Random cutting down of trees for firewood in and around Tanguar Haor, the 100km wetland in Sunamganj, is slowly destroying its ecosystem.
The area was declared a Ramsar Site, a wetland site designated of international importance under the Ramsar Convention, on January 20, 2000. Tanguar Haor is the second natural wildlife habitat in Bangladesh to be declared a Ramsar Site; the first is the Sundarbans.
The haor has also been declared an Ecologically Critical Area by the government in 1999 and it was to be protected by a committee, formed in 2003 by the district administration.
But over the years, the committee has apparently failed to protect the haor. Locals fish there and hunt birds without any permits and the place is flooded with tourists throughout the year.
However, indiscriminate cutting down of trees in the area has caused the most damage, environmentalists said.
During a recent visit to the haor, this correspondent found that a huge number of trees had been cut down from the reserved areas, even from those adjacent to the watch towers built to protect the haor.
According to the administration and environment conservation sites, there are a good number of rare trees in the swamp forest. Hijol (Barringtonia acutangula) and Charach (Pongammia pinnata) are the main plants of the wetland which have little value as timber but are used as firewood.
Shofiqul Alam, convenor of Sunamganj Paribesh Andolon, said locals cut down trees for firewood but the authorities have never been able to control it.
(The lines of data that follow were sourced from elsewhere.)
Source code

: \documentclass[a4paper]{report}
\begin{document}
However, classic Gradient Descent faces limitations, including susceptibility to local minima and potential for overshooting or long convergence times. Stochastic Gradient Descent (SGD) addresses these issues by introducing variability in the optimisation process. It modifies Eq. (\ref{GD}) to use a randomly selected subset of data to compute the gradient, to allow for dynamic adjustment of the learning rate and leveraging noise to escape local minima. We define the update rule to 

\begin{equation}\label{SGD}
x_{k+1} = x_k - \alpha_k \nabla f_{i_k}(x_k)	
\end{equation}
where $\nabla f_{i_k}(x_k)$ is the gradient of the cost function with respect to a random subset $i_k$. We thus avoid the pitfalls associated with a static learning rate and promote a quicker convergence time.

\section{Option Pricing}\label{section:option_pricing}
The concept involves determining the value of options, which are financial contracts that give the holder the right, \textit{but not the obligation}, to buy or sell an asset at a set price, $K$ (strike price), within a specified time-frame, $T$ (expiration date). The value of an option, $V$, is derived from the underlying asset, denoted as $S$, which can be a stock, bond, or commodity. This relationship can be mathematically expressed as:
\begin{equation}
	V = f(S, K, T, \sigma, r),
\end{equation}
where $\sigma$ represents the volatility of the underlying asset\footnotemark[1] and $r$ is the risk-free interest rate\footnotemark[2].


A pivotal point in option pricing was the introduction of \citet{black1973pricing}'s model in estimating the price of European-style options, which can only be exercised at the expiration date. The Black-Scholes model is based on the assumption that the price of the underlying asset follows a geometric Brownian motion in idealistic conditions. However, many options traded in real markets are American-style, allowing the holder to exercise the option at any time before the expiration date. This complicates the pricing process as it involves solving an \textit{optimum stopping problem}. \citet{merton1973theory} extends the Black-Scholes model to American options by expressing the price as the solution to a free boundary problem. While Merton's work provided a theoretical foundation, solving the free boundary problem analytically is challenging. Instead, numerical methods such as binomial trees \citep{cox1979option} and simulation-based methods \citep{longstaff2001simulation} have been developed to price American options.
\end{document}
He claimed that the International Union for Conservation of Nature (IUCN) has worked for years here alongside the district administration to develop co-management of the haor to protect the wetland but have failed to do anything and the indiscriminate tree cutting has increased over the years.
Trees are important for the wetland as they are the source of food and shelter for birds. The natural beauty of the haor is also dependent on trees.
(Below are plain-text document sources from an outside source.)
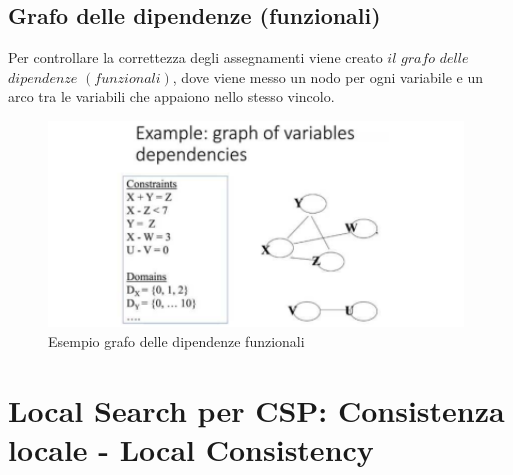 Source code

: \section{Grafo delle dipendenze (funzionali)}
Per controllare la correttezza degli assegnamenti viene creato $il$ $grafo$ $delle$ $dipendenze$   $(funzionali)$, dove viene messo un nodo per ogni variabile e un arco tra le variabili che appaiono nello stesso vincolo.
\begin{figure}[htp]
    \centering
    \includegraphics[width=11cm, keepaspectratio]{img/Cap2/grafo-funzionali.png}
    \caption{Esempio grafo delle dipendenze funzionali}
\end{figure}
\chapter{Local Search per CSP: Consistenza locale - Local Consistency} \label{ch:Local Search per Crisp CSP: Consistenza locale}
Environmentalists of Sylhet and Sunamganj have been demanding effective protection for the haor for years.
According to the district administration there are only 10 policemen, 24 Ansar men and a magistrate assigned to protect the haor that stretches over 100km.
When contacted, Deputy Commissioner Sheikh Rafiqul Islam said they were not aware of the rampant tree cutting in the area and that they would take action soon.
He said, “We have a few law enforcers protecting the large wetland and because of that many locals get away with cutting trees and other such activities. We will take action after visiting the spot.”